▶ [What to produce]
Hand back every line from the beginning of the data below through the line containing "- Communicate project updates to end users", word for word and free of pictures.
━━━ Input for this task
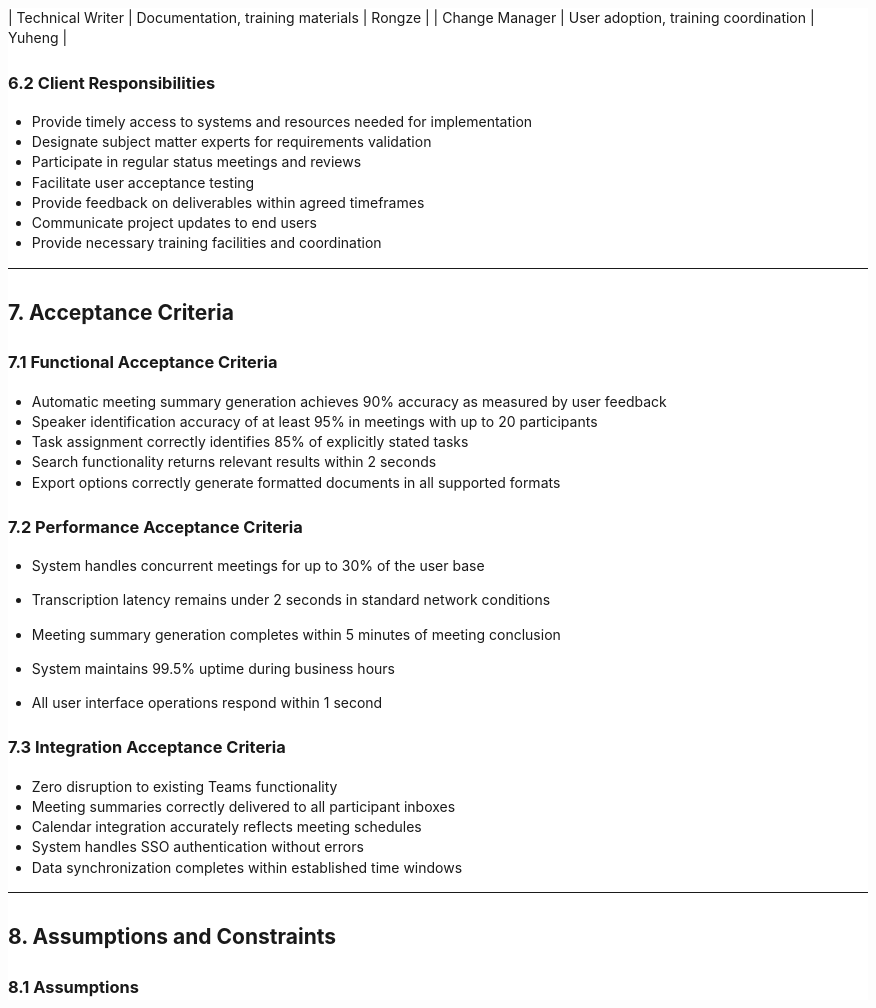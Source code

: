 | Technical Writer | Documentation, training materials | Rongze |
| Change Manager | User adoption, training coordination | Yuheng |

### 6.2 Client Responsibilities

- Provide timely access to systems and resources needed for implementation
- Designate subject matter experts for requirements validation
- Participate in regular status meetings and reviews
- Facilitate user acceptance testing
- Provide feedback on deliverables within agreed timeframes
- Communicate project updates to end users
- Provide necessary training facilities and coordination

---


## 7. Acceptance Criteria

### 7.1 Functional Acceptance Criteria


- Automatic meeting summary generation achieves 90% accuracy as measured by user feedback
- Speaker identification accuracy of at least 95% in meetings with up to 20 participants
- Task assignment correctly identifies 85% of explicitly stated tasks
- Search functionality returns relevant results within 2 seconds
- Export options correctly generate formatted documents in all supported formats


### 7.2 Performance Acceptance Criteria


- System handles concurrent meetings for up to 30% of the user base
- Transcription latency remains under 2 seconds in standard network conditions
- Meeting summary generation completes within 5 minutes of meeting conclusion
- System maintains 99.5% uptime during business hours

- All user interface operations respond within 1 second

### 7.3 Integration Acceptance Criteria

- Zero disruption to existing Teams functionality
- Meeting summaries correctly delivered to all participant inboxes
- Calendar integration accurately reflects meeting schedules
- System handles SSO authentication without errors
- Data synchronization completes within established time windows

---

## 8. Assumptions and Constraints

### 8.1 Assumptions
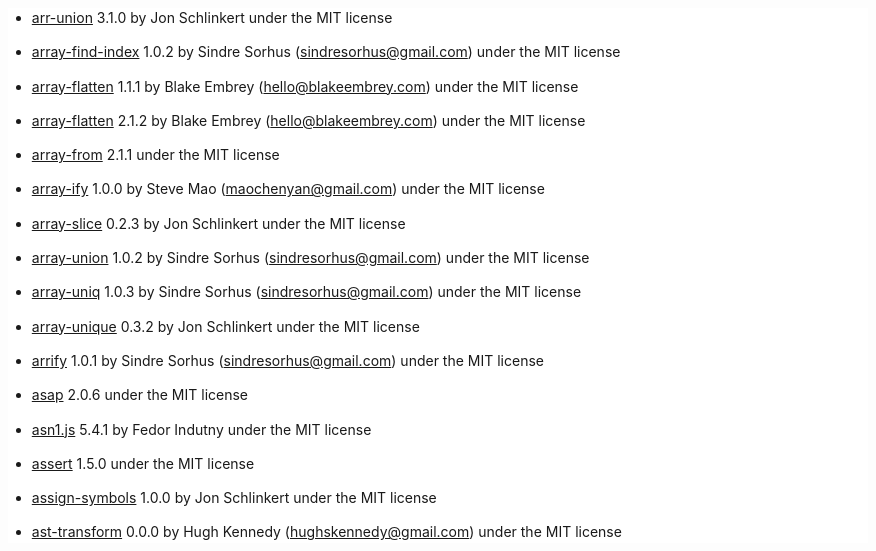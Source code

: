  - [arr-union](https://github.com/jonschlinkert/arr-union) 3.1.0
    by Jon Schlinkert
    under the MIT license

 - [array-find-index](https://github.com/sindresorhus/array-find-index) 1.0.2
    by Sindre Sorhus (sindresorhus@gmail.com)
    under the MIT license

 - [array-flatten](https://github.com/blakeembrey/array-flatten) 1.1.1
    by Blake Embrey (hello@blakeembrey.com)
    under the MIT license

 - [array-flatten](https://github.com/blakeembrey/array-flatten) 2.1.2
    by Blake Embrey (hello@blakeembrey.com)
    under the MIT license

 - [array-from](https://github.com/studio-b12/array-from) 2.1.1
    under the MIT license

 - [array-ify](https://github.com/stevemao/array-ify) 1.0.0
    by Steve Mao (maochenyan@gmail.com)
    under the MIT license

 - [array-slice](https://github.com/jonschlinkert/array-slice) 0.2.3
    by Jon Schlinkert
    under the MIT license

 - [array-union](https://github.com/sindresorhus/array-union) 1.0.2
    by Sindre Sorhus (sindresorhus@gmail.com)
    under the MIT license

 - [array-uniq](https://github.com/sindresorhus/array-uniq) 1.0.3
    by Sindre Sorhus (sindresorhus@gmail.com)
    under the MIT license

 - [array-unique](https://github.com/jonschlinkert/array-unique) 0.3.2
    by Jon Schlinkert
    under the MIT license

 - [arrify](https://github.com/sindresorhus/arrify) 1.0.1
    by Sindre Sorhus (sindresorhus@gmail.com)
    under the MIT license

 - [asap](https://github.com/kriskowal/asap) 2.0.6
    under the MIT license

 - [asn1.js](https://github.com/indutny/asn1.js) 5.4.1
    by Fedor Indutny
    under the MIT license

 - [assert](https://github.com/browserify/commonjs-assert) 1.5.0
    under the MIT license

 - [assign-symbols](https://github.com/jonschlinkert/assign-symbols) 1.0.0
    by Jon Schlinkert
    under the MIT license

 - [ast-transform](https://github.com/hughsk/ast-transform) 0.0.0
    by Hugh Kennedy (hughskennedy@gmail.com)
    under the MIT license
━━━━━━
▶ [Answer for this exercise]
Source code

: | Technical Writer | Documentation, training materials | Rongze |
| Change Manager | User adoption, training coordination | Yuheng |

### 6.2 Client Responsibilities

- Provide timely access to systems and resources needed for implementation
- Designate subject matter experts for requirements validation
- Participate in regular status meetings and reviews
- Facilitate user acceptance testing
- Provide feedback on deliverables within agreed timeframes
- Communicate project updates to end users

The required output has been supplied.